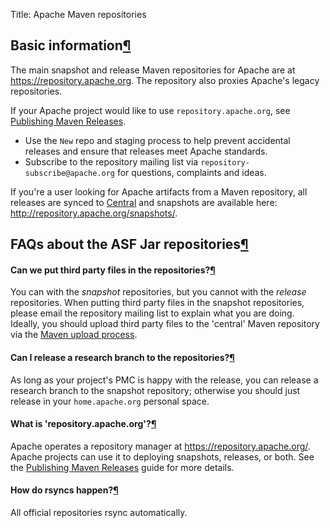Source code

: Title: Apache Maven repositories

<h2 id="basic">Basic information<a class="headerlink" href="#basic" title="Permanent link">&para;</a></h2>

The main snapshot and release Maven repositories for Apache are at <a href="https://repository.apache.org" target="_blank">https://repository.apache.org</a>. The repository also proxies Apache's legacy repositories.

If your Apache project would like to use `repository.apache.org`, see [Publishing Maven Releases](publishing-maven-artifacts.html).

  - Use the `New` repo and staging process to help prevent accidental releases and ensure that releases meet Apache standards.
  - Subscribe to the repository mailing list via `repository-subscribe@apache.org` for questions, complaints and ideas.

If you're a user looking for Apache artifacts from a Maven repository, all releases are synced to <a href="https://repo1.maven.org/maven2" target="_blank">Central</a> and snapshots are available here:
<a href="https://repository.apache.org/snapshots/" target="_blank">http://repository.apache.org/snapshots/</a>.

<h2 id="faq">FAQs about the ASF Jar repositories<a class="headerlink" href="#faq" title="Permanent link">&para;</a></h2>

<h4 id="thirdparty">Can we put third party files in the repositories?<a class="headerlink" href="#thirdparty" title="Permanent link">&para;</a></h4>

You can with the <em>snapshot</em> repositories, but you cannot with the <em>release</em> repositories. When putting third party files in the snapshot repositories, please email the repository mailing list to explain what you are doing. Ideally, you should upload third party files to the 'central' Maven repository via the <a href="https://maven.apache.org/guides/mini/guide-central-repository-upload.html" target="_blank">Maven upload process</a>.

<h4 id="revolutioncode">Can I release a research branch to the repositories?<a class="headerlink" href="#revolutioncode" title="Permanent link">&para;</a></h4>

As long as your project's PMC is happy with the release, you can release a research branch to the snapshot repository; otherwise you should just release in your `home.apache.org` personal space.

<h4 id="repodotapache">What is 'repository.apache.org'?<a class="headerlink" href="#repodotapache" title="Permanent link">&para;</a></h4>

Apache operates a repository manager at <a href="https://repository.apache.org/" target="_blank">https://repository.apache.org/</a>. Apache projects can use it to deploying snapshots, releases, or both. See the [Publishing Maven Releases](publishing-maven-artifacts.html) guide for more details.

<h4 id="rsyncs">How do rsyncs happen?<a class="headerlink" href="#rsyncs" title="Permanent link">&para;</a></h4>

All official repositories rsync automatically.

***

* _Your assignment_:
Within the material above, extract exactly the lines that start at the line containing "about the ASF" and stop after the line containing "I release a", and only those.

* _Completed task_:
<h2 id="faq">FAQs about the ASF Jar repositories<a class="headerlink" href="#faq" title="Permanent link">&para;</a></h2>

<h4 id="thirdparty">Can we put third party files in the repositories?<a class="headerlink" href="#thirdparty" title="Permanent link">&para;</a></h4>

You can with the <em>snapshot</em> repositories, but you cannot with the <em>release</em> repositories. When putting third party files in the snapshot repositories, please email the repository mailing list to explain what you are doing. Ideally, you should upload third party files to the 'central' Maven repository via the <a href="https://maven.apache.org/guides/mini/guide-central-repository-upload.html" target="_blank">Maven upload process</a>.

<h4 id="revolutioncode">Can I release a research branch to the repositories?<a class="headerlink" href="#revolutioncode" title="Permanent link">&para;</a></h4>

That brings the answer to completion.